Hukum Belanda diberlakukan terhadap orang-orang
Belanda atau Eropa. Sedangkan bagi pribumi, yang berlaku adalah hukum-hukum
yang dibentuk oleh tiap-tiap komunitas secara mandiri. Tata pemerintahan dan
politik pada zaman itu telah meminggirkan hak-hak dasar rakyat di nusantara dan
menjadikan penderitaan yang mendalam terhadap rakyat pribumi di masa itu.
b. Periode liberal
Belanda
Pada 1854 di Hindia Belanda diterbitkan
Regeringsreglement (selanjutnya disebut RR 1854) atau Peraturan tentang Tata
Pemerintahan (di Hindia Belanda) yang tujuan utamanya melindungi kepentingan
kepentingan usaha-usaha swasta di negeri jajahan dan untuk pertama kalinya
mengatur perlindungan hukum terhadap kaum pribumi dari kesewenang-wenangan
pemerintahan jajahan. Hal ini dapat ditemukan dalam (Regeringsreglement) RR
1854 yang mengatur tentang pembatasan terhadap eksekutif (terutama Residen) dan
kepolisian, dan jaminan terhadap proses peradilan yang bebas.

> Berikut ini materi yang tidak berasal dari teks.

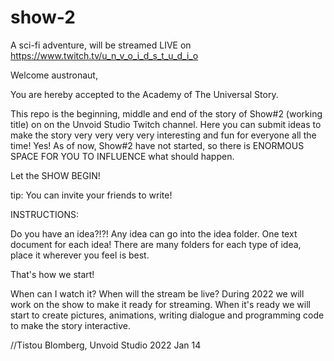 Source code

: # show-2
A sci-fi adventure, will be streamed LIVE on https://www.twitch.tv/u_n_v_o_i_d_s_t_u_d_i_o

Welcome austronaut,

You are hereby accepted to the Academy of The Universal Story.

This repo is the beginning, middle and end of the story of Show#2 (working title) on on the Unvoid Studio Twitch channel.
Here you can submit ideas to make the story very very very very interesting and fun for everyone all the time! Yes!
As of now, Show#2 have not started, so there is ENORMOUS SPACE FOR YOU TO INFLUENCE what should happen.

Let the SHOW BEGIN!


tip: You can invite your friends to write!


INSTRUCTIONS:

Do you have an idea?!?!
Any idea can go into the idea folder. One text document for each idea!
There are many folders for each type of idea, place it wherever you feel is best.

That's how we start!

When can I watch it?
When will the stream be live?
During 2022 we will work on the show to make it ready for streaming.
When it's ready we will start to create pictures, animations, writing dialogue and programming code to make the story interactive.

//Tistou Blomberg, Unvoid Studio 2022 Jan 14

Otokratisme administrasi kolonial masih tetap
berlangsung pada periode ini, walaupun tidak lagi sebengis sebelumnya. Namun,
pembaruan hukum yang dilandasi oleh politik liberalisasi ekonomi ini ternyata
tidak meningkatkan kesejahteraan pribumi, karena eksploitasi masih terus
terjadi, hanya subyek eksploitasinya saja yang berganti, dari eksploitasi oleh
negara menjadi eksploitasi oleh modal swasta.
c. Periode Politik Etis
Sampai Kolonialisme Jepang
Kebijakan Politik Etis dikeluarkan pada awal
abad 20. Di antara kebijakan-kebijakan awal politik etis yang berkaitan
langsung dengan pembaharuan hukum adalah:
- Pendidikan untuk anak-anak pribumi, termasuk pendidikan lanjutan hukum
- Pembentukan Volksraad, lembaga perwakilan untuk kaum pribumi
- Penataan organisasi pemerintahan, khususnya dari segi efisiensi
- Penataan lembaga peradilan, khususnya dalam hal profesionalitas
- Pembentukan peraturan perundang-undangan yang berorientasi pada kepastian hukum.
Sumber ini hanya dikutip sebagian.